ABOUT THIS TASK: Leaving out the images, please reproduce each line below exactly.

PROVIDED RECORDS:
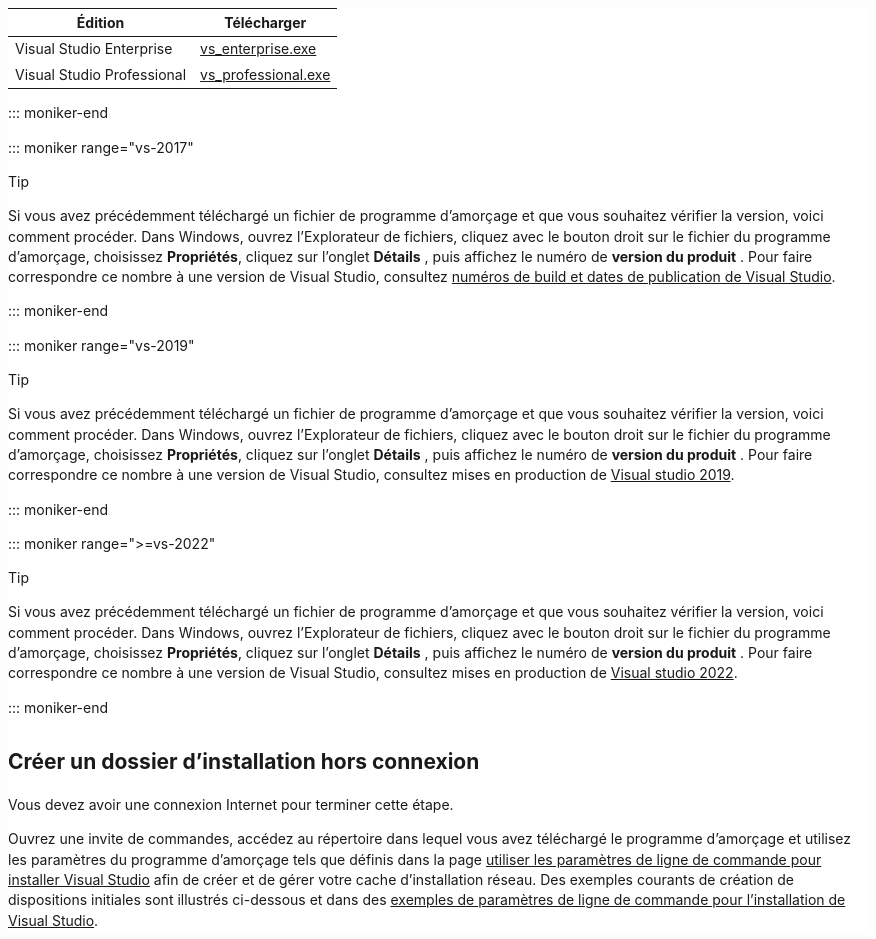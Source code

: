 | Édition                    | Télécharger                                                                             |
|----------------------------|--------------------------------------------------------------------------------------|
| Visual Studio Enterprise   | [vs_enterprise.exe](https://aka.ms/vs/17/preview/bootstrapper/vs_enterprise.exe)     |
| Visual Studio Professional | [vs_professional.exe](https://aka.ms/vs/17/preview/bootstrapper/vs_professional.exe) |

::: moniker-end

::: moniker range="vs-2017"

>[!TIP]
>Si vous avez précédemment téléchargé un fichier de programme d’amorçage et que vous souhaitez vérifier la version, voici comment procéder. Dans Windows, ouvrez l’Explorateur de fichiers, cliquez avec le bouton droit sur le fichier du programme d’amorçage, choisissez **Propriétés**, cliquez sur l’onglet **Détails** , puis affichez le numéro de **version du produit** . Pour faire correspondre ce nombre à une version de Visual Studio, consultez [numéros de build et dates de publication de Visual Studio](visual-studio-build-numbers-and-release-dates.md).

::: moniker-end

::: moniker range="vs-2019"

>[!TIP]
>Si vous avez précédemment téléchargé un fichier de programme d’amorçage et que vous souhaitez vérifier la version, voici comment procéder. Dans Windows, ouvrez l’Explorateur de fichiers, cliquez avec le bouton droit sur le fichier du programme d’amorçage, choisissez **Propriétés**, cliquez sur l’onglet **Détails** , puis affichez le numéro de **version du produit** . Pour faire correspondre ce nombre à une version de Visual Studio, consultez mises en production de [Visual studio 2019](/visualstudio/releases/2019/history).

::: moniker-end

::: moniker range=">=vs-2022"

>[!TIP]
>Si vous avez précédemment téléchargé un fichier de programme d’amorçage et que vous souhaitez vérifier la version, voici comment procéder. Dans Windows, ouvrez l’Explorateur de fichiers, cliquez avec le bouton droit sur le fichier du programme d’amorçage, choisissez **Propriétés**, cliquez sur l’onglet **Détails** , puis affichez le numéro de **version du produit** . Pour faire correspondre ce nombre à une version de Visual Studio, consultez mises en production de [Visual studio 2022](/visualstudio/releases/2022/history).

::: moniker-end

## <a name="create-an-offline-installation-folder"></a>Créer un dossier d’installation hors connexion

Vous devez avoir une connexion Internet pour terminer cette étape.

Ouvrez une invite de commandes, accédez au répertoire dans lequel vous avez téléchargé le programme d’amorçage et utilisez les paramètres du programme d’amorçage tels que définis dans la page [utiliser les paramètres de ligne de commande pour installer Visual Studio](../install/use-command-line-parameters-to-install-visual-studio.md) afin de créer et de gérer votre cache d’installation réseau. Des exemples courants de création de dispositions initiales sont illustrés ci-dessous et dans des [exemples de paramètres de ligne de commande pour l’installation de Visual Studio](../install/command-line-parameter-examples.md).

EXERCISE OUTPUT:
Source code

: | Édition                    | Télécharger                                                                             |
|----------------------------|--------------------------------------------------------------------------------------|
| Visual Studio Enterprise   | [vs_enterprise.exe](https://aka.ms/vs/17/preview/bootstrapper/vs_enterprise.exe)     |
| Visual Studio Professional | [vs_professional.exe](https://aka.ms/vs/17/preview/bootstrapper/vs_professional.exe) |

::: moniker-end

::: moniker range="vs-2017"

>[!TIP]
>Si vous avez précédemment téléchargé un fichier de programme d’amorçage et que vous souhaitez vérifier la version, voici comment procéder. Dans Windows, ouvrez l’Explorateur de fichiers, cliquez avec le bouton droit sur le fichier du programme d’amorçage, choisissez **Propriétés**, cliquez sur l’onglet **Détails** , puis affichez le numéro de **version du produit** . Pour faire correspondre ce nombre à une version de Visual Studio, consultez [numéros de build et dates de publication de Visual Studio](visual-studio-build-numbers-and-release-dates.md).

::: moniker-end

::: moniker range="vs-2019"

>[!TIP]
>Si vous avez précédemment téléchargé un fichier de programme d’amorçage et que vous souhaitez vérifier la version, voici comment procéder. Dans Windows, ouvrez l’Explorateur de fichiers, cliquez avec le bouton droit sur le fichier du programme d’amorçage, choisissez **Propriétés**, cliquez sur l’onglet **Détails** , puis affichez le numéro de **version du produit** . Pour faire correspondre ce nombre à une version de Visual Studio, consultez mises en production de [Visual studio 2019](/visualstudio/releases/2019/history).

::: moniker-end

::: moniker range=">=vs-2022"

>[!TIP]
>Si vous avez précédemment téléchargé un fichier de programme d’amorçage et que vous souhaitez vérifier la version, voici comment procéder. Dans Windows, ouvrez l’Explorateur de fichiers, cliquez avec le bouton droit sur le fichier du programme d’amorçage, choisissez **Propriétés**, cliquez sur l’onglet **Détails** , puis affichez le numéro de **version du produit** . Pour faire correspondre ce nombre à une version de Visual Studio, consultez mises en production de [Visual studio 2022](/visualstudio/releases/2022/history).

::: moniker-end

## <a name="create-an-offline-installation-folder"></a>Créer un dossier d’installation hors connexion

Vous devez avoir une connexion Internet pour terminer cette étape.

Ouvrez une invite de commandes, accédez au répertoire dans lequel vous avez téléchargé le programme d’amorçage et utilisez les paramètres du programme d’amorçage tels que définis dans la page [utiliser les paramètres de ligne de commande pour installer Visual Studio](../install/use-command-line-parameters-to-install-visual-studio.md) afin de créer et de gérer votre cache d’installation réseau. Des exemples courants de création de dispositions initiales sont illustrés ci-dessous et dans des [exemples de paramètres de ligne de commande pour l’installation de Visual Studio](../install/command-line-parameter-examples.md).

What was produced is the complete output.